How to complete this task >> Please copy each line in the records below that contains the string "gross".

[Rendered images with source text]

━━━━━━━━━━━━━━━━━━━━━━━━━━━━━━

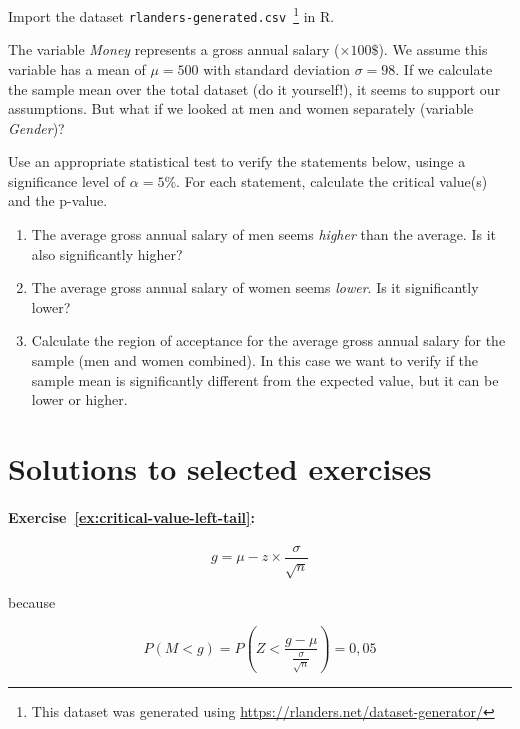\begin{exercise}
  \label{ex:z-test-rlanders}
  Import the dataset \texttt{rlanders-generated.csv}~\footnote{This dataset was generated using \url{https://rlanders.net/dataset-generator/}} in R.
  
  The variable \emph{Money} represents a gross annual salary ($\times 100\$$). We assume this variable has a mean of $\mu = 500$ with standard deviation $\sigma = 98$. If we calculate the sample mean over the total dataset (do it yourself!), it seems to support our assumptions. But what if we looked at men and women separately (variable \emph{Gender})?
  
  Use an appropriate statistical test to verify the statements below, usinge a significance level of $\alpha = 5\%$.
  For each statement, calculate the critical value(s) and the p-value.
  
  \begin{enumerate}
    \item The average gross annual salary of men seems \emph{higher} than the average. Is it also significantly higher?
    \item The average gross annual salary of women seems \emph{lower}. Is it significantly lower?
    \item Calculate the region of acceptance for the average gross annual salary for the sample (men and women combined). In this case we want to verify if the sample mean is significantly different from the expected value, but it can be lower or higher.
  \end{enumerate}
  
\end{exercise}

\section{Solutions to selected exercises}
\label{sec:testing-procedures-solutions}

\paragraph{Exercise~\ref{ex:critical-value-left-tail}:}

\begin{equation}
g = \mu - z \times \frac{\sigma}{\sqrt{n}}
\label{eq:kritiekeRechtseWaarde2}
\end{equation}

because

\[ P(M < g) = P\left(Z < \frac{g - \mu}{\frac{\sigma}{\sqrt{n}}}\right) = 0,05 \]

━━━━━━━━━━━━━━━━━━━━━━━━━━━━━━

Answer >>
  The variable \emph{Money} represents a gross annual salary ($\times 100\$$). We assume this variable has a mean of $\mu = 500$ with standard deviation $\sigma = 98$. If we calculate the sample mean over the total dataset (do it yourself!), it seems to support our assumptions. But what if we looked at men and women separately (variable \emph{Gender})?
    \item The average gross annual salary of men seems \emph{higher} than the average. Is it also significantly higher?
    \item The average gross annual salary of women seems \emph{lower}. Is it significantly lower?
    \item Calculate the region of acceptance for the average gross annual salary for the sample (men and women combined). In this case we want to verify if the sample mean is significantly different from the expected value, but it can be lower or higher.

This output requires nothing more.